The structure of directors of TrueVisions consists of 3 boards, which are Board of Directors, Executive Committee and Audit Committee.

 
Directorate

The board directors have the scope of power and duties on making decision and management of the Company, as follows:

 
1. Approve the vision, policy and direction of the Company’s operations and supervise the Executive Committee and management to ensure that it operates in accordance with the plan as set out, efficiently and effectively, to maximize the economic value and wealth of the Company and its shareholders.
2. Consider and approve major issues such as large investment projects, large business or asset disposals, policy, management power and authority, and any transaction as prescribed by law.
3. Appoint an Audit Committee to oversee the process of evaluation of the internal control and internal audit system to ensure effectiveness and efficiency, and follow up the results and to review performance and consider reports and work progress of such Audit Committee.

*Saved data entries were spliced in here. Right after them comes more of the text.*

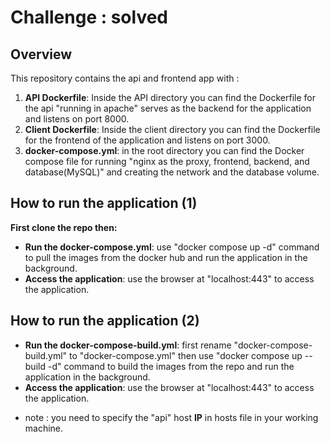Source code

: # Challenge : solved

## Overview

This repository contains the api and frontend app with :

1. **API Dockerfile**: Inside the API directory you can find the Dockerfile for the api "running in apache" serves as the backend for the application and listens on port 8000.
2. **Client Dockerfile**: Inside the client directory you can find the Dockerfile for the frontend of the application and listens on port 3000.
3. **docker-compose.yml**: in the root directory you can find the Docker compose file for running "nginx as the proxy, frontend, backend, and database(MySQL)" and creating the network and the database volume. 

## How to run the application (1)
**First clone the repo then:**
- **Run the docker-compose.yml**: use "docker compose up -d" command to pull the images from the docker hub and run the application in the background.
- **Access the application**: use the browser at "localhost:443" to access the application.

## How to run the application (2)

- **Run the docker-compose-build.yml**: first rename "docker-compose-build.yml"  to "docker-compose.yml" then use "docker compose up --build -d" command to build the images from the repo and run the application in the background.
- **Access the application**: use the browser at "localhost:443" to access the application.


* note : you need to specify the "api" host **IP** in hosts file in your working machine.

4. Determine and avoid possible conflicts of interest among the stakeholders of the Company.
5. Supervise business operations to ensure ethical work standards.
6. Make a report covering the carrying out of its responsibilities with regards to the preparation of financial reports, including this with the report of the auditor in the annual report, ensuring the report covers key issues as outlined in the Policy Statement: the SET Code of Best Practices for Directors of Listed Companies.

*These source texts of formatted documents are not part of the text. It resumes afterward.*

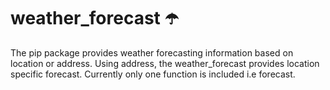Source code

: # weather_forecast :open_umbrella: 



The pip package provides weather forecasting information based on location or address. Using address, the weather_forecast provides location specific forecast. Currently only one function is included i.e forecast. 
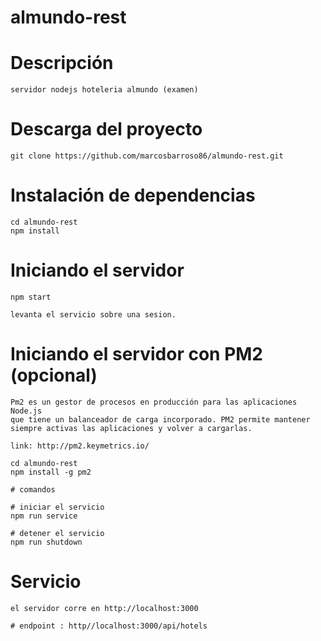 # almundo-rest

#   Descripción
    servidor nodejs hoteleria almundo (examen)

#   Descarga del proyecto

    git clone https://github.com/marcosbarroso86/almundo-rest.git

#   Instalación de dependencias

    cd almundo-rest
    npm install

#   Iniciando el servidor 

    npm start
    
    levanta el servicio sobre una sesion.
    
#   Iniciando el servidor con PM2 (opcional)

    Pm2 es un gestor de procesos en producción para las aplicaciones Node.js 
    que tiene un balanceador de carga incorporado. PM2 permite mantener 
    siempre activas las aplicaciones y volver a cargarlas. 
    
    link: http://pm2.keymetrics.io/
    
    cd almundo-rest
    npm install -g pm2
    
    # comandos
    
    # iniciar el servicio
    npm run service  
    
    # detener el servicio
    npm run shutdown
  
  # Servicio
  
    el servidor corre en http://localhost:3000
   
    # endpoint : http//localhost:3000/api/hotels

7. Ensure compliance with regulations and laws and ensure and approve all public reporting required under laws and regulations.
8. Consider material related party transactions and forward these to non interested shareholders for consideration and approval. For significant transactions as set out in regulations independent directors will be asked to assess the arms length nature of such transactions and are also able to access the opinion of independent financial advisors selected at their own discretion and freely report their opinion to a duly constituted shareholders meeting constituted to approve such transactions.

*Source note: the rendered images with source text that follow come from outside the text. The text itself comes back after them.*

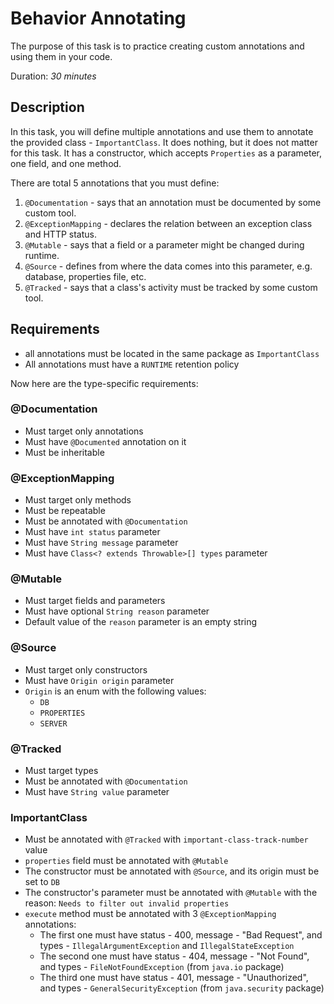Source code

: # Behavior Annotating

The purpose of this task is to practice creating custom annotations and using them in your code.

Duration: _30 minutes_

## Description

In this task, you will define multiple annotations and use them to annotate the provided class - `ImportantClass`.
It does nothing, but it does not matter for this task.
It has a constructor, which accepts `Properties` as a parameter, one field, and one method.

There are total 5 annotations that you must define:
1. `@Documentation` - says that an annotation must be documented by some custom tool.
2. `@ExceptionMapping` - declares the relation between an exception class and HTTP status.
3. `@Mutable` - says that a field or a parameter might be changed during runtime.
4. `@Source` - defines from where the data comes into this parameter, e.g. database, properties file, etc.
5. `@Tracked` - says that a class's activity must be tracked by some custom tool.

## Requirements

* all annotations must be located in the same package as `ImportantClass`
* All annotations must have a `RUNTIME` retention policy

Now here are the type-specific requirements:

### @Documentation

* Must target only annotations
* Must have `@Documented` annotation on it
* Must be inheritable

### @ExceptionMapping

* Must target only methods
* Must be repeatable
* Must be annotated with `@Documentation`
* Must have `int status` parameter
* Must have `String message` parameter
* Must have `Class<? extends Throwable>[] types` parameter

### @Mutable

* Must target fields and parameters
* Must have optional `String reason` parameter
* Default value of the `reason` parameter is an empty string

### @Source

* Must target only constructors
* Must have `Origin origin` parameter
* `Origin` is an enum with the following values:
    * `DB`
    * `PROPERTIES`
    * `SERVER`

### @Tracked

* Must target types
* Must be annotated with `@Documentation`
* Must have `String value` parameter

### ImportantClass

* Must be annotated with `@Tracked` with `important-class-track-number` value
* `properties` field must be annotated with `@Mutable`
* The constructor must be annotated with `@Source`, and its origin must be set to `DB`
* The constructor's parameter must be annotated with `@Mutable` with the reason: `Needs to filter out invalid properties`
* `execute` method must be annotated with 3 `@ExceptionMapping` annotations:
    * The first one must have status - 400, message - "Bad Request",
      and types - `IllegalArgumentException` and `IllegalStateException`
    * The second one must have status - 404, message - "Not Found",
      and types - `FileNotFoundException` (from `java.io` package)
    * The third one must have status - 401, message - "Unauthorized",
      and types - `GeneralSecurityException` (from `java.security` package)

9. Oversee and approve any major litigation as well as appoint suitable legal resource to support such activity.
10. Appoint the Executive Committee to oversee the day to day operations of the business in conformity with criteria stipulated by the Board of Directors and in accordance with approved strategies and budgets and to receive and consider regular reports from the members of the Executive Committee.
11. Call shareholders meetings as required by law and as required from time to time to present relevant information and decisions as well as ask for shareholders to vote on decisions requiring shareholder approval.